By Wallace Mawire
Zimbabwe’s Minister of Lands, Agriculture, Water, Climate and Rural Resettlement, Chief Air Marshall (Rtd) Perrance Shiri has urged the Southern African Development Community (SADC) region to come up with a common position on the use of coal as the global agenda for global nations to adopt clean and renewable forms of energy gather momentum.
Minister Shiri made the remarks at the just ended inter-ministerial dialogue on climate change held in Harare on 6 September, 2019.
He said that it was now very necessary for countries in the SADC region, such as Zimbabwe, Mozambique and South Africa which were using coal as a source of energy to come up with a common position on how they could transition to other alternative forms of clean energy.
However, Minster Shiri, commenting on the situation in Zimbabwe with regards to the use of coal, said that the country was endowed with billions of tonnes of coal which it heavily relied on for thermal power generation and it was not going to be so easy to let go without any meaningful commensurate benefit for the country.
The minister also said that there was great potential to harness new technologies on the use of coal which had been adopted by other countries.
The remarks come in the wake of his recent visit to Japan, where the possibility of use of new clean coal technologies had been explored with officials in that country.
Zimbabwe’s climate change management department Director, Washington Zhakata, at the same meeting said that the country was moving on a path to eliminate the use of fossil fuels, such as coal.
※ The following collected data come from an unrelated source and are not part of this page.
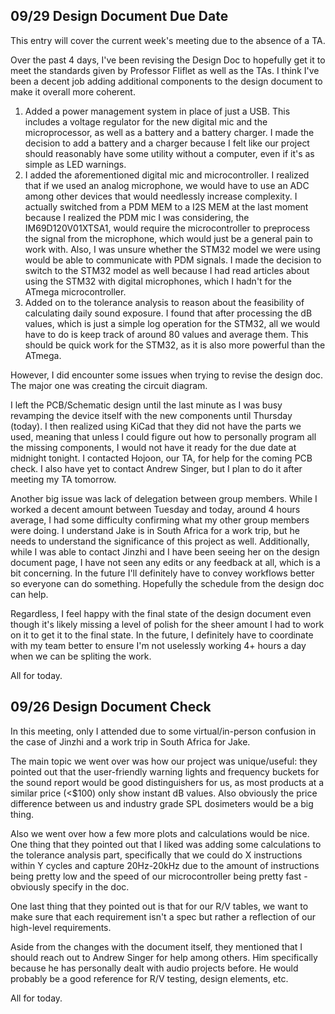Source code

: ## 09/29 Design Document Due Date
This entry will cover the current week's meeting due to the absence of a TA.

Over the past 4 days, I've been revising the Design Doc to hopefully get it to meet the standards given by Professor Fliflet as well as the TAs. I think I've been a decent job adding additional components to the design document to make it overall more coherent. 

1. Added a power management system in place of just a USB. This includes a voltage regulator for the new digital mic and the microprocessor, as well as a battery and a battery charger. I made the decision to add a battery and a charger because I felt like our project should reasonably have some utility without a computer, even if it's as simple as LED warnings.
2. I added the aforementioned digital mic and microcontroller. I realized that if we used an analog microphone, we would have to use an ADC among other devices that would needlessly increase complexity. I actually switched from a PDM MEM to a I2S MEM at the last moment because I realized the PDM mic I was considering, the IM69D120V01XTSA1, would require the microcontroller to preprocess the signal from the microphone, which would just be a general pain to work with. Also, I was unsure whether the STM32 model we were using would be able to communicate with PDM signals. I made the decision to switch to the STM32 model as well because I had read articles about using the STM32 with digital microphones, which I hadn't for the ATmega microcontroller.
3. Added on to the tolerance analysis to reason about the feasibility of calculating daily sound exposure. I found that after processing the dB values, which is just a simple log operation for the STM32, all we would have to do is keep track of around 80 values and average them. This should be quick work for the STM32, as it is also more powerful than the ATmega. 

However, I did encounter some issues when trying to revise the design doc. The major one was creating the circuit diagram. 

I left the PCB/Schematic design until the last minute as I was busy revamping the device itself with the new components until Thursday (today). I then realized using KiCad that they did not have the parts we used, meaning that unless I could figure out how to personally program all the missing components, I would not have it ready for the due date at midnight tonight. I contacted Hojoon, our TA, for help for the coming PCB check. I also have yet to contact Andrew Singer, but I plan to do it after meeting my TA tomorrow. 

Another big issue was lack of delegation between group members. While I worked a decent amount between Tuesday and today, around 4 hours average, I had some difficulty confirming what my other group members were doing. I understand Jake is in South Africa for a work trip, but he needs to understand the significance of this project as well. Additionally, while I was able to contact Jinzhi and I have been seeing her on the design document page, I have not seen any edits or any feedback at all, which is a bit concerning. In the future I'll definitely have to convey workflows better so everyone can do something. Hopefully the schedule from the design doc can help.

Regardless, I feel happy with the final state of the design document even though it's likely missing a level of polish for the sheer amount I had to work on it to get it to the final state. In the future, I definitely have to coordinate with my team better to ensure I'm not uselessly working 4+ hours a day when we can be spliting the work.

All for today.

## 09/26 Design Document Check
In this meeting, only I attended due to some virtual/in-person confusion in the case of Jinzhi and a work trip in South Africa for Jake.

The main topic we went over was how our project was unique/useful: they pointed out that the user-friendly warning lights and frequency buckets for the sound report would be good distinguishers for us, as most products at a similar price (<$100) only show instant dB values. Also obviously the price difference between us and industry grade SPL dosimeters would be a big thing.

Also we went over how a few more plots and calculations would be nice. One thing that they pointed out that I liked was adding some calculations to the tolerance analysis part, specifically that we could do X instructions within Y cycles and capture 20Hz-20kHz due to the amount of instructions being pretty low and the speed of our microcontroller being pretty fast - obviously specify in the doc.

One last thing that they pointed out is that for our R/V tables, we want to make sure that each requirement isn't a spec but rather a reflection of our high-level requirements.

Aside from the changes with the document itself, they mentioned that I should reach out to Andrew Singer for help among others. Him specifically because he has personally dealt with audio projects before. He would probably be a good reference for R/V testing, design elements, etc.

All for today.
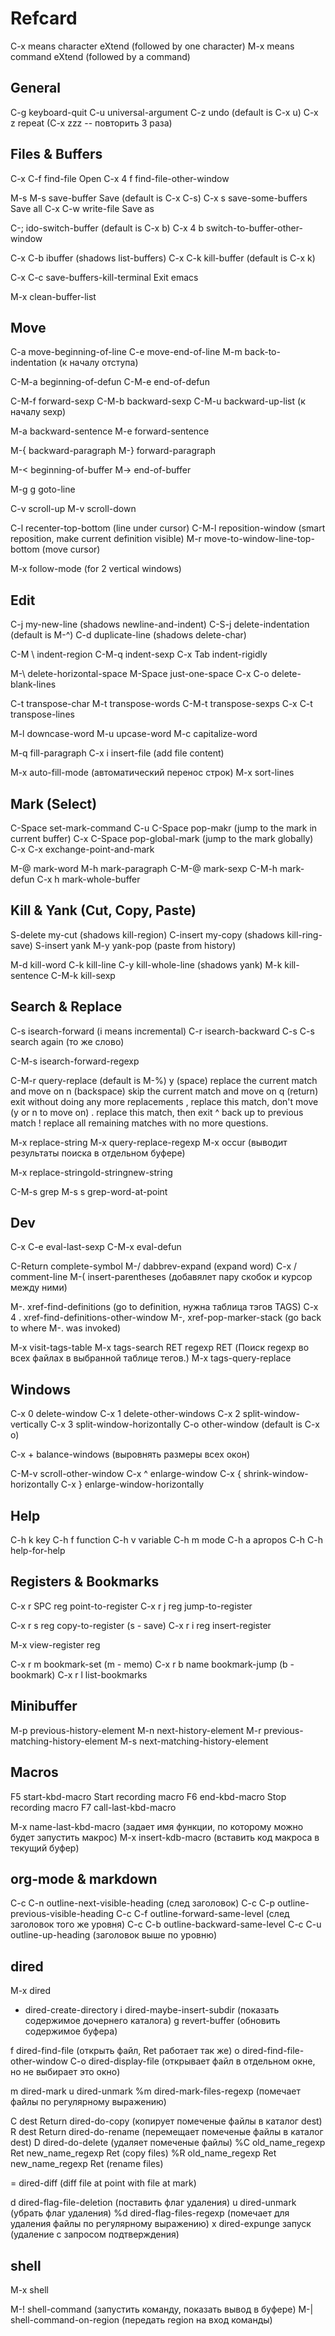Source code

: # Refcard

C-x means character eXtend (followed by one character)
M-x means command eXtend (followed by a command)


## General

C-g    keyboard-quit
C-u    universal-argument
C-z    undo    (default is C-x u)
C-x z  repeat  (C-x zzz -- повторить 3 раза)


## Files & Buffers

C-x C-f  find-file  Open
C-x 4 f  find-file-other-window

M-s M-s  save-buffer        Save (default is C-x C-s)
C-x s    save-some-buffers  Save all
C-x C-w  write-file         Save as

C-;      ido-switch-buffer  (default is C-x b)
C-x 4 b  switch-to-buffer-other-window

C-x C-b  ibuffer      (shadows list-buffers)
C-x C-k  kill-buffer  (default is C-x k)

C-x C-c  save-buffers-kill-terminal  Exit emacs

M-x      clean-buffer-list


## Move

C-a    move-beginning-of-line
C-e    move-end-of-line
M-m    back-to-indentation  (к началу отступа)

C-M-a  beginning-of-defun
C-M-e  end-of-defun

C-M-f  forward-sexp
C-M-b  backward-sexp
C-M-u  backward-up-list  (к началу sexp)

M-a    backward-sentence
M-e    forward-sentence

M-{    backward-paragraph
M-}    forward-paragraph

M-<    beginning-of-buffer
M->    end-of-buffer

M-g g  goto-line

C-v    scroll-up
M-v    scroll-down

C-l    recenter-top-bottom (line under cursor)
C-M-l  reposition-window  (smart reposition, make current definition visible)
M-r    move-to-window-line-top-bottom (move cursor)

M-x    follow-mode  (for 2 vertical windows)


## Edit

C-j      my-new-line         (shadows newline-and-indent)
C-S-j    delete-indentation  (default is M-^)
C-d      duplicate-line      (shadows delete-char)

C-M \    indent-region
C-M-q    indent-sexp
C-x Tab  indent-rigidly

M-\      delete-horizontal-space
M-Space  just-one-space
C-x C-o  delete-blank-lines

C-t      transpose-char
M-t      transpose-words
C-M-t    transpose-sexps
C-x C-t  transpose-lines

M-l      downcase-word
M-u      upcase-word
M-c      capitalize-word

M-q      fill-paragraph
C-x i    insert-file  (add file content)

M-x      auto-fill-mode (автоматический перенос строк)
M-x      sort-lines


## Mark (Select)

C-Space      set-mark-command
C-u C-Space  pop-makr         (jump to the mark in current buffer)
C-x C-Space  pop-global-mark  (jump to the mark globally)
C-x C-x      exchange-point-and-mark

M-@    mark-word
M-h    mark-paragraph
C-M-@  mark-sexp
C-M-h  mark-defun
C-x h  mark-whole-buffer


## Kill & Yank (Cut, Copy, Paste)

S-delete  my-cut   (shadows kill-region)
C-insert  my-copy  (shadows kill-ring-save)
S-insert  yank
M-y       yank-pop (paste from history)

M-d    kill-word
C-k    kill-line
C-y    kill-whole-line  (shadows yank)
M-k    kill-sentence
C-M-k  kill-sexp


## Search & Replace

C-s   isearch-forward (i means incremental)
C-r   isearch-backward
C-s C-s  search again (то же слово)

C-M-s  isearch-forward-regexp

C-M-r  query-replace (default is M-%)
  y (space)      replace the current match and move on
  n (backspace)  skip the current match and move on
  q (return)     exit without doing any more replacements
  ,  replace this match, don't move (y or n to move on)
  .  replace this match, then exit
  ^  back up to previous match
  !  replace all remaining matches with no more questions.

M-x  replace-string
M-x  query-replace-regexp
M-x  occur (выводит результаты поиска в отдельном буфере)

M-x  replace-string<Return>old-string<Return>new-string

C-M-s  grep
M-s s  grep-word-at-point


## Dev

C-x C-e   eval-last-sexp
C-M-x     eval-defun

C-Return  complete-symbol
M-/       dabbrev-expand (expand word)
C-x /     comment-line
M-(       insert-parentheses (добавялет пару скобок и курсор между ними)

M-.       xref-find-definitions (go to definition, нужна таблица тэгов TAGS)
C-x 4 .   xref-find-definitions-other-window
M-,       xref-pop-marker-stack (go back to where M-. was invoked)

M-x visit-tags-table
M-x tags-search RET regexp RET (Поиск regexp во всех файлах в выбранной таблице тегов.)
M-x tags-query-replace


## Windows

C-x 0  delete-window
C-x 1  delete-other-windows
C-x 2  split-window-vertically
C-x 3  split-window-horizontally
C-o    other-window (default is C-x o)

C-x +  balance-windows (выровнять размеры всех окон)

C-M-v  scroll-other-window
C-x ^  enlarge-window
C-x {  shrink-window-horizontally
C-x }  enlarge-window-horizontally


## Help

C-h k    key
C-h f    function
C-h v    variable
C-h m    mode
C-h a    apropos
C-h C-h  help-for-help


## Registers & Bookmarks

C-x r SPC reg  point-to-register
C-x r j reg    jump-to-register

C-x r s reg    copy-to-register (s - save)
C-x r i reg    insert-register

M-x view-register reg

C-x r m        bookmark-set (m - memo)
C-x r b name   bookmark-jump (b - bookmark)
C-x r l        list-bookmarks


## Minibuffer

M-p  previous-history-element
M-n  next-history-element
M-r  previous-matching-history-element
M-s  next-matching-history-element


## Macros

F5  start-kbd-macro  Start recording macro
F6  end-kbd-macro    Stop recording macro
F7  call-last-kbd-macro

M-x name-last-kbd-macro (задает имя функции, по которому можно будет запустить макрос)
M-x insert-kdb-macro    (вставить код макроса в текущий буфер)


## org-mode & markdown

C-c C-n  outline-next-visible-heading  (след заголовок)
C-c C-p  outline-previous-visible-heading
C-c C-f  outline-forward-same-level  (след заголовок того же уровня)
C-c C-b  outline-backward-same-level
C-c C-u  outline-up-heading  (заголовок выше по уровню)


## dired

M-x dired

+  dired-create-directory
i  dired-maybe-insert-subdir  (показать содержимое дочернего каталога)
g  revert-buffer  (обновить содержимое буфера)

f  dired-find-file  (открыть файл, Ret работает так же)
o  dired-find-file-other-window
C-o  dired-display-file  (открывает файл в отдельном окне, но не выбирает это окно)

m  dired-mark
u  dired-unmark
%m dired-mark-files-regexp  (помечает файлы по регулярному выражению)

С dest Return  dired-do-copy (копирует помеченые файлы в каталог dest)
R dest Return  dired-do-rename (перемещает помеченые файлы в каталог dest)
D              dired-do-delete (удаляет помеченые файлы)
%C old_name_regexp Ret new_name_regexp Ret (copy files)
%R old_name_regexp Ret new_name_regexp Ret (rename files)

=  dired-diff  (diff file at point with file at mark)

d  dired-flag-file-deletion (поставить флаг удаления)
u  dired-unmark (убрать флаг удаления)
%d dired-flag-files-regexp (помечает для удаления файлы по регулярному выражению)
x  dired-expunge запуск (удаление с запросом подтверждения)


## shell

M-x shell

M-! shell-command (запустить команду, показать вывод в буфере)
M-| shell-command-on-region (передать region на вход команды)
He said that Hwange Power Station was generating at least 60% of the country’s power from coal.
“The situation has also been exarcebated due to dwindling water resources at Zambezi river and Kariba dam. This has seen a reduction in the levels of hydro-power generation in the country,”Zhakata said.
He added that Zimbabwe also needed to place itself in the global scenario and align itself with on-going declarations in the fight against climate change.
According to Zhakata, some of the African countries which had aligned themselves with the declarations on the phasing out of coal under the Paris Agreement include Nigeria, Togo and Algeria.
At the same meeting, it was also revealed that in Zimbabwe, the major sources of energy were from thermal power which is reported to contribute to climate change.
It was also however, noted that the country was to soon launch the renewable energy and bio-fuels policies in a bid to discourage continued use of fossil fuels.
It was also revealed that Zimbabwe was in the process of establishing two more coal fired thermal power units at Hwange Power Station.
However, Lawrence Mashungu, an officer in the climate change management department said that the proposed plants were to be energy efficient, although using coal power.
The additional units are also expected to help alleviate Zimbabwe’s power crisis.